= Beginning of Section =

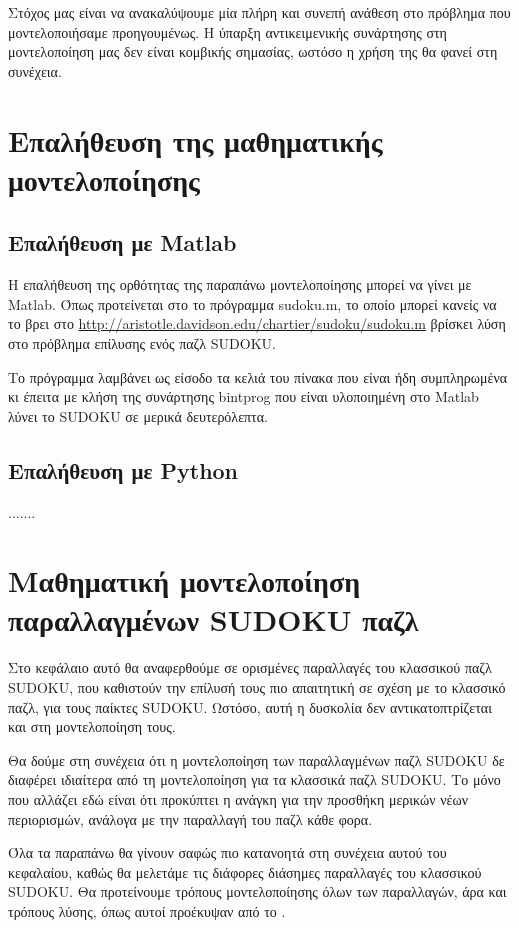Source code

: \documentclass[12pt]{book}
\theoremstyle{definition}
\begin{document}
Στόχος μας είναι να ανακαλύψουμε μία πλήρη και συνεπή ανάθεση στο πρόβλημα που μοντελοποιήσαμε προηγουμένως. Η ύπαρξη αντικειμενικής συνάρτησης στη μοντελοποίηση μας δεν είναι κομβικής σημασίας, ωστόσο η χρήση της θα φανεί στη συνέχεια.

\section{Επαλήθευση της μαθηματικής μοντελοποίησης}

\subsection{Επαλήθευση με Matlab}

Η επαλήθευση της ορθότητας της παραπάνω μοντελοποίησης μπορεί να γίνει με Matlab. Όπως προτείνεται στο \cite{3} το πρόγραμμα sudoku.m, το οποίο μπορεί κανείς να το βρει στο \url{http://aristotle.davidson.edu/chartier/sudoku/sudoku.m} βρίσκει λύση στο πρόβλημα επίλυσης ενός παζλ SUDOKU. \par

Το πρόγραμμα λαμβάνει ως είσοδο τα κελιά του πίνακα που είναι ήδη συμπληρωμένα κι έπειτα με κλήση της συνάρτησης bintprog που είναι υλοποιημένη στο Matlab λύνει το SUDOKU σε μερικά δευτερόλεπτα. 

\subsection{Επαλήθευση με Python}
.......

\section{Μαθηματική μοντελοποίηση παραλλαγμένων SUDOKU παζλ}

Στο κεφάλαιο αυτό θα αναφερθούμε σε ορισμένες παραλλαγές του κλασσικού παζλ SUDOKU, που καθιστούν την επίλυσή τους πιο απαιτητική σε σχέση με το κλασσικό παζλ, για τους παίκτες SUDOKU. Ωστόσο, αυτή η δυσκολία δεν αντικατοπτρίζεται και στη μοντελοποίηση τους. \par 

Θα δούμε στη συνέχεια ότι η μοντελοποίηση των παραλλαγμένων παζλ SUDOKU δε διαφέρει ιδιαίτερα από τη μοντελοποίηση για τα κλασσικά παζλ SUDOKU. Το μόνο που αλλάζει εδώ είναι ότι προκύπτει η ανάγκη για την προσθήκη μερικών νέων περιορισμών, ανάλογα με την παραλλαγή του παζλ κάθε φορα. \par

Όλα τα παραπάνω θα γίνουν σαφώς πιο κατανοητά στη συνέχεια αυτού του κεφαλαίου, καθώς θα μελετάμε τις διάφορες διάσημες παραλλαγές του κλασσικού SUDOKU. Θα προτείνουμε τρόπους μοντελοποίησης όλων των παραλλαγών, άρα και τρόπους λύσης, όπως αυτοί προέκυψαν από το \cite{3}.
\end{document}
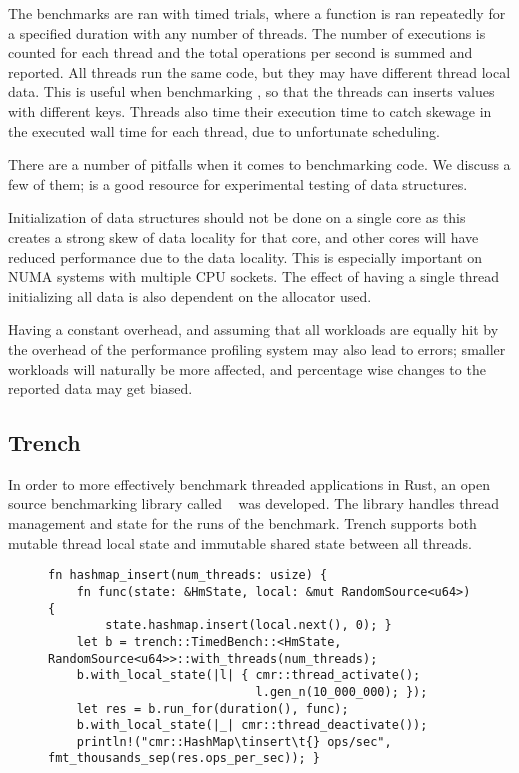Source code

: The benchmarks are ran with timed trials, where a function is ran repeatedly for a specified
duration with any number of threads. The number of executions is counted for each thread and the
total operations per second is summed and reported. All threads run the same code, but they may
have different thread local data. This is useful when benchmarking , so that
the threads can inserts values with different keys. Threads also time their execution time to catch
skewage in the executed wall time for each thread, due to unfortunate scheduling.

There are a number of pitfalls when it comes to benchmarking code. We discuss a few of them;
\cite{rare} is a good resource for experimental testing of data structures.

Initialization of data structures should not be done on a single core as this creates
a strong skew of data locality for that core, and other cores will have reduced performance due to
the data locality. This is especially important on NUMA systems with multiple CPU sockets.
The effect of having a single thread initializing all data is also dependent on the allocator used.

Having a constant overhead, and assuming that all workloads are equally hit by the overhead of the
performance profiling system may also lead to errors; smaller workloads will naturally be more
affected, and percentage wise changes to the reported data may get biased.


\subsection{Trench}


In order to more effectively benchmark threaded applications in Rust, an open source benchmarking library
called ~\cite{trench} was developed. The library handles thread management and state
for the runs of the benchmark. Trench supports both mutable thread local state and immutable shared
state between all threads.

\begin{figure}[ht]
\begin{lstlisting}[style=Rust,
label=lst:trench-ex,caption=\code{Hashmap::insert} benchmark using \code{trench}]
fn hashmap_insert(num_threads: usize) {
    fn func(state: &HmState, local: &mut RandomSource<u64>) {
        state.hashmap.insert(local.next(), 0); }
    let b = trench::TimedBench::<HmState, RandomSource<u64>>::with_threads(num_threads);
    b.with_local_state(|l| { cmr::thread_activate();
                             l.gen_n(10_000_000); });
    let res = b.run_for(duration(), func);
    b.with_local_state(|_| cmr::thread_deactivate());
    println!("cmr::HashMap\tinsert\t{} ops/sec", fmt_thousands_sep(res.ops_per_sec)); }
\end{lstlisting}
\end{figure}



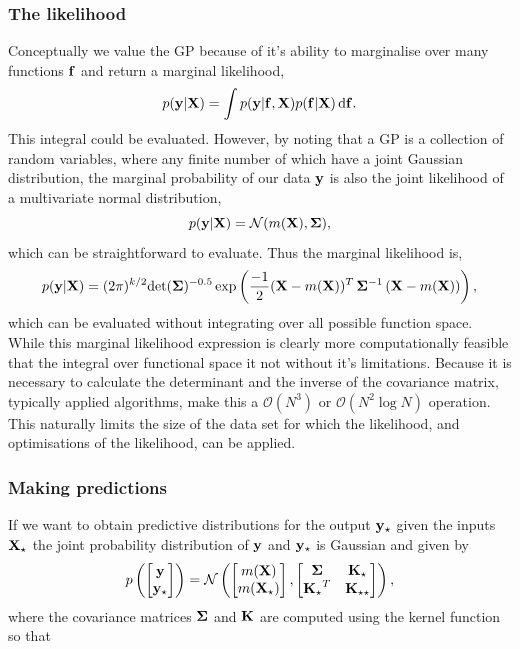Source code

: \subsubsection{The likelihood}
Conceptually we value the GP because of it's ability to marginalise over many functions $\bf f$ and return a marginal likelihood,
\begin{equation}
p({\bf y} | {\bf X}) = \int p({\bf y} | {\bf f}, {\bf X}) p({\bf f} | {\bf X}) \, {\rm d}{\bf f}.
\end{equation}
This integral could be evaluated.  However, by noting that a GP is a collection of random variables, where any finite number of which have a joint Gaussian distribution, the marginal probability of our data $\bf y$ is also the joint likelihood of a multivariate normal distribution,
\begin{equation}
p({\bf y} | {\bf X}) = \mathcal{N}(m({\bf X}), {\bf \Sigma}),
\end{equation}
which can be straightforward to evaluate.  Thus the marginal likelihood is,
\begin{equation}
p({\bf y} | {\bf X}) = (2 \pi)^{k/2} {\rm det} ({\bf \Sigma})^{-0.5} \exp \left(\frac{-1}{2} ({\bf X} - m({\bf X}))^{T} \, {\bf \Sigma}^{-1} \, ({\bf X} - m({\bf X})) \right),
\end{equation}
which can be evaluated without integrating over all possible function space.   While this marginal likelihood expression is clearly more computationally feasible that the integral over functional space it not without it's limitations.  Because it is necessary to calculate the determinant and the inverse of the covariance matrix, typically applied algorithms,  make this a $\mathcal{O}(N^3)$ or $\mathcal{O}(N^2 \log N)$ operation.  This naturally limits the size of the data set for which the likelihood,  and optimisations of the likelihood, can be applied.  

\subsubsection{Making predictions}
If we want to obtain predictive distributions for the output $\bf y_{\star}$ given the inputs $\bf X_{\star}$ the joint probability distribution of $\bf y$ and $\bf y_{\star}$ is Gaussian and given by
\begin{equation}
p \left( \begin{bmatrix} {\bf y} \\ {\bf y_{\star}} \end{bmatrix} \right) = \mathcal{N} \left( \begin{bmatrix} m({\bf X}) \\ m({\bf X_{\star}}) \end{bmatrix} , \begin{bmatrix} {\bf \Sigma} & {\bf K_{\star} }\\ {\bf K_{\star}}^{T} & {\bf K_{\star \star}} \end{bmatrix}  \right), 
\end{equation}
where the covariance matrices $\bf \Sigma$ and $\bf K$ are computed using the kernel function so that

= End of Section =

**Exercise**
Return the whole listing word for word, minus its pictures.

**Finished task**
Source code

: \documentclass[12pt]{book}
\theoremstyle{definition}
\begin{document}
Στόχος μας είναι να ανακαλύψουμε μία πλήρη και συνεπή ανάθεση στο πρόβλημα που μοντελοποιήσαμε προηγουμένως. Η ύπαρξη αντικειμενικής συνάρτησης στη μοντελοποίηση μας δεν είναι κομβικής σημασίας, ωστόσο η χρήση της θα φανεί στη συνέχεια.

\section{Επαλήθευση της μαθηματικής μοντελοποίησης}

\subsection{Επαλήθευση με Matlab}

Η επαλήθευση της ορθότητας της παραπάνω μοντελοποίησης μπορεί να γίνει με Matlab. Όπως προτείνεται στο \cite{3} το πρόγραμμα sudoku.m, το οποίο μπορεί κανείς να το βρει στο \url{http://aristotle.davidson.edu/chartier/sudoku/sudoku.m} βρίσκει λύση στο πρόβλημα επίλυσης ενός παζλ SUDOKU. \par

Το πρόγραμμα λαμβάνει ως είσοδο τα κελιά του πίνακα που είναι ήδη συμπληρωμένα κι έπειτα με κλήση της συνάρτησης bintprog που είναι υλοποιημένη στο Matlab λύνει το SUDOKU σε μερικά δευτερόλεπτα. 

\subsection{Επαλήθευση με Python}
.......

\section{Μαθηματική μοντελοποίηση παραλλαγμένων SUDOKU παζλ}

Στο κεφάλαιο αυτό θα αναφερθούμε σε ορισμένες παραλλαγές του κλασσικού παζλ SUDOKU, που καθιστούν την επίλυσή τους πιο απαιτητική σε σχέση με το κλασσικό παζλ, για τους παίκτες SUDOKU. Ωστόσο, αυτή η δυσκολία δεν αντικατοπτρίζεται και στη μοντελοποίηση τους. \par 

Θα δούμε στη συνέχεια ότι η μοντελοποίηση των παραλλαγμένων παζλ SUDOKU δε διαφέρει ιδιαίτερα από τη μοντελοποίηση για τα κλασσικά παζλ SUDOKU. Το μόνο που αλλάζει εδώ είναι ότι προκύπτει η ανάγκη για την προσθήκη μερικών νέων περιορισμών, ανάλογα με την παραλλαγή του παζλ κάθε φορα. \par

Όλα τα παραπάνω θα γίνουν σαφώς πιο κατανοητά στη συνέχεια αυτού του κεφαλαίου, καθώς θα μελετάμε τις διάφορες διάσημες παραλλαγές του κλασσικού SUDOKU. Θα προτείνουμε τρόπους μοντελοποίησης όλων των παραλλαγών, άρα και τρόπους λύσης, όπως αυτοί προέκυψαν από το \cite{3}.
\end{document}
Source code

: The benchmarks are ran with timed trials, where a function is ran repeatedly for a specified
duration with any number of threads. The number of executions is counted for each thread and the
total operations per second is summed and reported. All threads run the same code, but they may
have different thread local data. This is useful when benchmarking , so that
the threads can inserts values with different keys. Threads also time their execution time to catch
skewage in the executed wall time for each thread, due to unfortunate scheduling.

There are a number of pitfalls when it comes to benchmarking code. We discuss a few of them;
\cite{rare} is a good resource for experimental testing of data structures.

Initialization of data structures should not be done on a single core as this creates
a strong skew of data locality for that core, and other cores will have reduced performance due to
the data locality. This is especially important on NUMA systems with multiple CPU sockets.
The effect of having a single thread initializing all data is also dependent on the allocator used.

Having a constant overhead, and assuming that all workloads are equally hit by the overhead of the
performance profiling system may also lead to errors; smaller workloads will naturally be more
affected, and percentage wise changes to the reported data may get biased.


\subsection{Trench}


In order to more effectively benchmark threaded applications in Rust, an open source benchmarking library
called ~\cite{trench} was developed. The library handles thread management and state
for the runs of the benchmark. Trench supports both mutable thread local state and immutable shared
state between all threads.

\begin{figure}[ht]
\begin{lstlisting}[style=Rust,
label=lst:trench-ex,caption=\code{Hashmap::insert} benchmark using \code{trench}]
fn hashmap_insert(num_threads: usize) {
    fn func(state: &HmState, local: &mut RandomSource<u64>) {
        state.hashmap.insert(local.next(), 0); }
    let b = trench::TimedBench::<HmState, RandomSource<u64>>::with_threads(num_threads);
    b.with_local_state(|l| { cmr::thread_activate();
                             l.gen_n(10_000_000); });
    let res = b.run_for(duration(), func);
    b.with_local_state(|_| cmr::thread_deactivate());
    println!("cmr::HashMap\tinsert\t{} ops/sec", fmt_thousands_sep(res.ops_per_sec)); }
\end{lstlisting}
\end{figure}



Source code

: \subsubsection{The likelihood}
Conceptually we value the GP because of it's ability to marginalise over many functions $\bf f$ and return a marginal likelihood,
\begin{equation}
p({\bf y} | {\bf X}) = \int p({\bf y} | {\bf f}, {\bf X}) p({\bf f} | {\bf X}) \, {\rm d}{\bf f}.
\end{equation}
This integral could be evaluated.  However, by noting that a GP is a collection of random variables, where any finite number of which have a joint Gaussian distribution, the marginal probability of our data $\bf y$ is also the joint likelihood of a multivariate normal distribution,
\begin{equation}
p({\bf y} | {\bf X}) = \mathcal{N}(m({\bf X}), {\bf \Sigma}),
\end{equation}
which can be straightforward to evaluate.  Thus the marginal likelihood is,
\begin{equation}
p({\bf y} | {\bf X}) = (2 \pi)^{k/2} {\rm det} ({\bf \Sigma})^{-0.5} \exp \left(\frac{-1}{2} ({\bf X} - m({\bf X}))^{T} \, {\bf \Sigma}^{-1} \, ({\bf X} - m({\bf X})) \right),
\end{equation}
which can be evaluated without integrating over all possible function space.   While this marginal likelihood expression is clearly more computationally feasible that the integral over functional space it not without it's limitations.  Because it is necessary to calculate the determinant and the inverse of the covariance matrix, typically applied algorithms,  make this a $\mathcal{O}(N^3)$ or $\mathcal{O}(N^2 \log N)$ operation.  This naturally limits the size of the data set for which the likelihood,  and optimisations of the likelihood, can be applied.  

\subsubsection{Making predictions}
If we want to obtain predictive distributions for the output $\bf y_{\star}$ given the inputs $\bf X_{\star}$ the joint probability distribution of $\bf y$ and $\bf y_{\star}$ is Gaussian and given by
\begin{equation}
p \left( \begin{bmatrix} {\bf y} \\ {\bf y_{\star}} \end{bmatrix} \right) = \mathcal{N} \left( \begin{bmatrix} m({\bf X}) \\ m({\bf X_{\star}}) \end{bmatrix} , \begin{bmatrix} {\bf \Sigma} & {\bf K_{\star} }\\ {\bf K_{\star}}^{T} & {\bf K_{\star \star}} \end{bmatrix}  \right), 
\end{equation}
where the covariance matrices $\bf \Sigma$ and $\bf K$ are computed using the kernel function so that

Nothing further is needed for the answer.